Repeat precisely the span of lines below that opens with the line containing "The full version" and closes with the line containing "included in this study.", both included.

Source texts of formatted documents:
■ ■ ■ ■
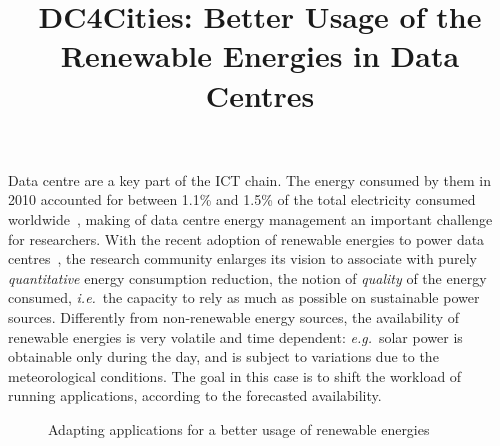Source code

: \documentclass[conference]{IEEEtran}
\newcommand{\ie}{\emph{i.e.}}
\newcommand{\eg}{{\em e.g.}}
\begin{document}
\title{DC4Cities: Better Usage of the Renewable Energies in Data Centres}

\author{
\and
{}
}

\maketitle

Data centre are a key part of the ICT chain.
The energy consumed by them in 2010 accounted for between 1.1\% and 1.5\% of the total electricity consumed worldwide~\cite{Koomey2011}, making of data centre energy management an important challenge for researchers.
With the recent adoption of renewable energies to power data centres~\cite{parasol-sigplan2013}, the research community enlarges its vision to associate with purely \emph{quantitative} energy consumption reduction, the notion of \emph{quality} of the energy consumed, \ie\ the capacity to rely as much as possible on sustainable power sources.
Differently from non-renewable energy sources, the availability of renewable energies is very volatile and time dependent: \eg\ solar power is obtainable only during the day, and is subject to variations due to the meteorological conditions.
The goal in this case is to shift the workload of running applications, according to the forecasted availability.

\begin{figure}[ht!]
  \centering
  \caption{Adapting applications for a better usage of renewable energies}
  \label{fig:adapt}
  \vspace{-1em}
\end{figure}
\end{document}
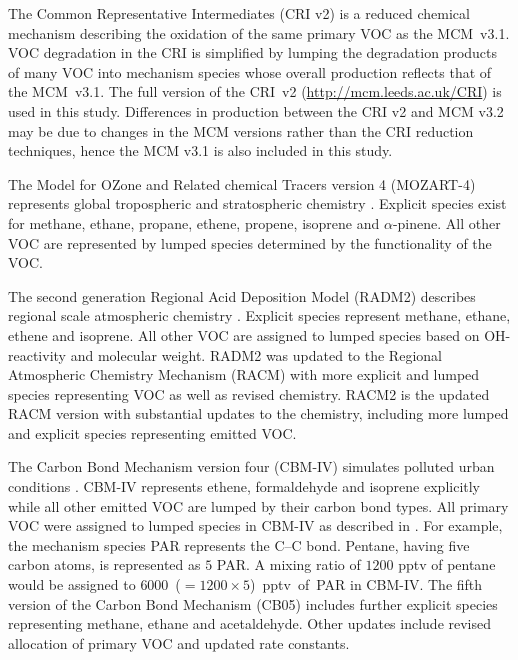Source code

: The Common Representative Intermediates (CRI v2) \citep{Jenkin:2008} is a reduced chemical mechanism describing the oxidation of the same primary VOC as the \mbox{MCM v3.1}. 
VOC degradation in the CRI is simplified by lumping the degradation products of many VOC into mechanism species whose overall  production reflects that of the \mbox{MCM v3.1}. 
The full version of the \mbox{CRI v2} (\url{http://mcm.leeds.ac.uk/CRI}) is used in this study.
Differences in  production between the CRI v2 and MCM v3.2 may be due to changes in the MCM versions rather than the CRI reduction techniques, hence the MCM v3.1 is also included in this study.

The Model for OZone and Related chemical Tracers version 4 (MOZART-4) represents global tropospheric and stratospheric chemistry \citep{Emmons:2010}. 
Explicit species exist for methane, ethane, propane, ethene, propene, isoprene and $\alpha$-pinene.
All other VOC are represented by lumped species determined by the functionality of the VOC.

The second generation Regional Acid Deposition Model (RADM2) describes regional scale atmospheric chemistry \citep{Stockwell:1990}. 
Explicit species represent methane, ethane, ethene and isoprene. 
All other VOC are assigned to lumped species based on OH-reactivity and molecular weight.
RADM2 was updated to the Regional Atmospheric Chemistry Mechanism (RACM) \citep{Stockwell:1997} with more explicit and lumped species representing VOC as well as revised chemistry.
RACM2 is the updated RACM version \citep{Goliff:2013} with substantial updates to the chemistry, including more lumped and explicit species representing emitted VOC.

The Carbon Bond Mechanism version four (CBM-IV) simulates polluted urban conditions \citep{Gery:1989}. 
CBM-IV represents ethene, formaldehyde and isoprene explicitly while all other emitted VOC are lumped by their carbon bond types. 
All primary VOC were assigned to lumped species in CBM-IV as described in \citet{Hogo:1989}. 
For example, the mechanism species PAR represents the C--C bond.
Pentane, having five carbon atoms, is represented as $5$ PAR.
A mixing ratio of $1200$ pptv of pentane would be assigned to \mbox{$6000$ ($= 1200 \times 5$) pptv of PAR} in CBM-IV.
The fifth version of the Carbon Bond Mechanism (CB05) \citep{Yarwood:2005} includes further explicit species representing methane, ethane and acetaldehyde. 
Other updates include revised allocation of primary VOC and updated rate constants.
%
■ ■ ■ ■
__RESPONSE TO THIS TASK__:
The full version of the \mbox{CRI v2} (\url{http://mcm.leeds.ac.uk/CRI}) is used in this study.
Differences in  production between the CRI v2 and MCM v3.2 may be due to changes in the MCM versions rather than the CRI reduction techniques, hence the MCM v3.1 is also included in this study.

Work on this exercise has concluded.